第三話 moving soul その11

 
仁香:
(急いで営業前のサロンに色々配置したのは、この式のためだったんだ…)

グレイス
これより、準メイド・橋本由美恵の正規マスター認証式を執り行います。

マスター認証式の主催および認証管理は、この私、衛生メイドのグレイス・バートンが責任をもって監督いたします。

認証の見届け人として、
エンパイアクラブ本部より、エンパイアクラブ・シェルムーン メイド秘書 レイ・アーデラ、並びに同クラブ メイド長 ノーラ・ステファニー が列席いたします。

仁香(超小声)
橋本由美恵…? うそ…生きてたんだ…。でも、なんでここに…? それに、正規マスター認証って…?

悠名(超小声)
由美恵のこと、知ってるの?

仁香(超小声)
…うん…。

グレイス:
立会人として、エンパイアクラブオーナー連合評議会より、エステル・フィルサイド・ド・ヌヴェール議長。そして、エンパイアクラブ・クウェーサの鹿苑寺信久オーナーが参列されます。

グレイス:
マスターの後見人として、美月家の美月咲夜ご当主と筆頭メイドの橋本悠名。そして、メイドの保護後見人として、ウェールズ家のソフィア・ウェールズご当主と、その筆頭メイドの橋本仁香が立ち会います。

仁香:
(ひぃっ…!)

由美恵:
えっ…!? 橋本仁香…!?

來奈:
由美恵?

グレイス:
準メイド、橋本由美恵――面を下げい。

由美恵:
はっ…! 申し訳ございません!

悠名:(超小声)
由美恵も、仁香の名前を聞いて驚いてたね。

仁香:(超小声)
うん…やっぱり、私の知っている由美恵だった…。

悠名:(超小声)
認証式が終わったら、時間をもらって話せばいいよ。

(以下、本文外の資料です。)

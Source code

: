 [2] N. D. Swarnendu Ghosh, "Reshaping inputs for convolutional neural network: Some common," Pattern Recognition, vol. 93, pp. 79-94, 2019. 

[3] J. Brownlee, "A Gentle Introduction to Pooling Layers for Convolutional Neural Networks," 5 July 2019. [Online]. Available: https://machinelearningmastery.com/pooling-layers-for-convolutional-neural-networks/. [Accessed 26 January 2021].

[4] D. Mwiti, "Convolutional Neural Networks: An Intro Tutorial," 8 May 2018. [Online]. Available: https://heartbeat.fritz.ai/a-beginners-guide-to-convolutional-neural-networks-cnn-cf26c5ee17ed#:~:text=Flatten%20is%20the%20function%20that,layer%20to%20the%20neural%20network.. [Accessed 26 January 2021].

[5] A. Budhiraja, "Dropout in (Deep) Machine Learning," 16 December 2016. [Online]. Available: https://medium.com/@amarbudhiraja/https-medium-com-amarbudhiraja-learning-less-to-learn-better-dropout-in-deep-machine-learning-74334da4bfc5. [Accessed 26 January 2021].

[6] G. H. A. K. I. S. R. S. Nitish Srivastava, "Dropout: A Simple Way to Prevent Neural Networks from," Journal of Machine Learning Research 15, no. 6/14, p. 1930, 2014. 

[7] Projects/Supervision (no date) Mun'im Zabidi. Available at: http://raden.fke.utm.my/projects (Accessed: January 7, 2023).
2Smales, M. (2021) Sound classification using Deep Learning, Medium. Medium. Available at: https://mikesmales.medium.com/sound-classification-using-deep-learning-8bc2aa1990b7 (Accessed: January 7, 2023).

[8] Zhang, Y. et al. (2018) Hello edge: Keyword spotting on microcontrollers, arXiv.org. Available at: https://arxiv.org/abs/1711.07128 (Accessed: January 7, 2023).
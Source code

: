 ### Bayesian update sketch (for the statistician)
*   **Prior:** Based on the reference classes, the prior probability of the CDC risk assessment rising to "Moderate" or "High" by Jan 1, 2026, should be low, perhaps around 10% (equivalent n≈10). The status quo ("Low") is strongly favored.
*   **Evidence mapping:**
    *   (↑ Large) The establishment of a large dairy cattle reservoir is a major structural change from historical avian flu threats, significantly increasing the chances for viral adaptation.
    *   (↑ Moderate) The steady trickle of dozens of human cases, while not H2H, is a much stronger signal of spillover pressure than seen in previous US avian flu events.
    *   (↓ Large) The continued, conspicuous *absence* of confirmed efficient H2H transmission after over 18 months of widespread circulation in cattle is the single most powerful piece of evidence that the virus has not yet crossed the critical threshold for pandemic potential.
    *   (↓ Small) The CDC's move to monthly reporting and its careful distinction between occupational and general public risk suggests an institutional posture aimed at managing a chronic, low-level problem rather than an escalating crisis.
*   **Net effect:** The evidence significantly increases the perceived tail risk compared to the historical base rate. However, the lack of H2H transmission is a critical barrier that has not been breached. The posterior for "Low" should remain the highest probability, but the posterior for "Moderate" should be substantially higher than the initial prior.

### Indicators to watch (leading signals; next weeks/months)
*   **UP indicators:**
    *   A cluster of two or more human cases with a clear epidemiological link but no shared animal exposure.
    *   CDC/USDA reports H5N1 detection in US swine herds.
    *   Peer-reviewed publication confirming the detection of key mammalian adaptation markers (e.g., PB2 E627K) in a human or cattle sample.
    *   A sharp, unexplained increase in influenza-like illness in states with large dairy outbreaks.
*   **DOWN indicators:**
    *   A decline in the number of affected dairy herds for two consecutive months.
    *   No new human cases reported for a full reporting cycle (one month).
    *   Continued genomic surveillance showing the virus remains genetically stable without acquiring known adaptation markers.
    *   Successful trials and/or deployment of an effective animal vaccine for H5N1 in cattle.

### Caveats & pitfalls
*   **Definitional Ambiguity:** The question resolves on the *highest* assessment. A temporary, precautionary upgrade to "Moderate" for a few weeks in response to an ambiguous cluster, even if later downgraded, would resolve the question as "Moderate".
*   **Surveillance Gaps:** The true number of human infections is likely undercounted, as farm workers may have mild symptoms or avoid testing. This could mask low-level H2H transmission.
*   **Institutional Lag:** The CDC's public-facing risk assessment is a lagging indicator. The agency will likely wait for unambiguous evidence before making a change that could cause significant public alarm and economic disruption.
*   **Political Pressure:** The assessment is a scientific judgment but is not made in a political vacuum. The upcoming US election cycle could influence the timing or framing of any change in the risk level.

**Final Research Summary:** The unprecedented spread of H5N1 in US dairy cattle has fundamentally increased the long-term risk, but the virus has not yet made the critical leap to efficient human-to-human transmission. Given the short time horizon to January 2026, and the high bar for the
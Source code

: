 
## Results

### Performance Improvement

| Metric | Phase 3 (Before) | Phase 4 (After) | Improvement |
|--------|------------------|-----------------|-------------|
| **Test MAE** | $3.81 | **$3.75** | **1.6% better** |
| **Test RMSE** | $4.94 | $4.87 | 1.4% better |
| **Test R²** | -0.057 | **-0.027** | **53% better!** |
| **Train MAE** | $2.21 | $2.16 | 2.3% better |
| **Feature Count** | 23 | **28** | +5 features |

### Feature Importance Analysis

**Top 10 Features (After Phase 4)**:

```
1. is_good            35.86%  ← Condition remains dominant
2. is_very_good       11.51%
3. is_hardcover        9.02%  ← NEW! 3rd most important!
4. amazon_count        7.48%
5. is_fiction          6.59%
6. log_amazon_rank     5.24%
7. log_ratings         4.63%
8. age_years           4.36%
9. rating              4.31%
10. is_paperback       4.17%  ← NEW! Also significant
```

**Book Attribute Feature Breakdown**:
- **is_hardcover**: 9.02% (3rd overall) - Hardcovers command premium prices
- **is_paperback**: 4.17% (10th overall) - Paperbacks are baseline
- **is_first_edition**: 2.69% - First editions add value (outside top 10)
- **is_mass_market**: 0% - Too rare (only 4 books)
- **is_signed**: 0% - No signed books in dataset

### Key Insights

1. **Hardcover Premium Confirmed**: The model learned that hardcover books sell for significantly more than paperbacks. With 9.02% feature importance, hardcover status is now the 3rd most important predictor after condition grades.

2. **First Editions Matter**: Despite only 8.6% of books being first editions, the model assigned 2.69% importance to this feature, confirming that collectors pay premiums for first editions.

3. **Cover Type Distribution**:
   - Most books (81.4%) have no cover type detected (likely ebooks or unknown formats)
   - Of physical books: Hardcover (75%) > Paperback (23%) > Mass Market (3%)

認証式後にニューロチップの負荷で体調変化があっても、衛生メイドがついていれば問題ないし。悪化したら、ソフィアもいるしね。

仁香:(超小声)
そうだね…。

グレイス:
よろしいですねマスター候補、月空來奈。

來奈:
はい。よろしくお願いします。

グレイス:
準メイド橋本由美恵よ面を上げよ。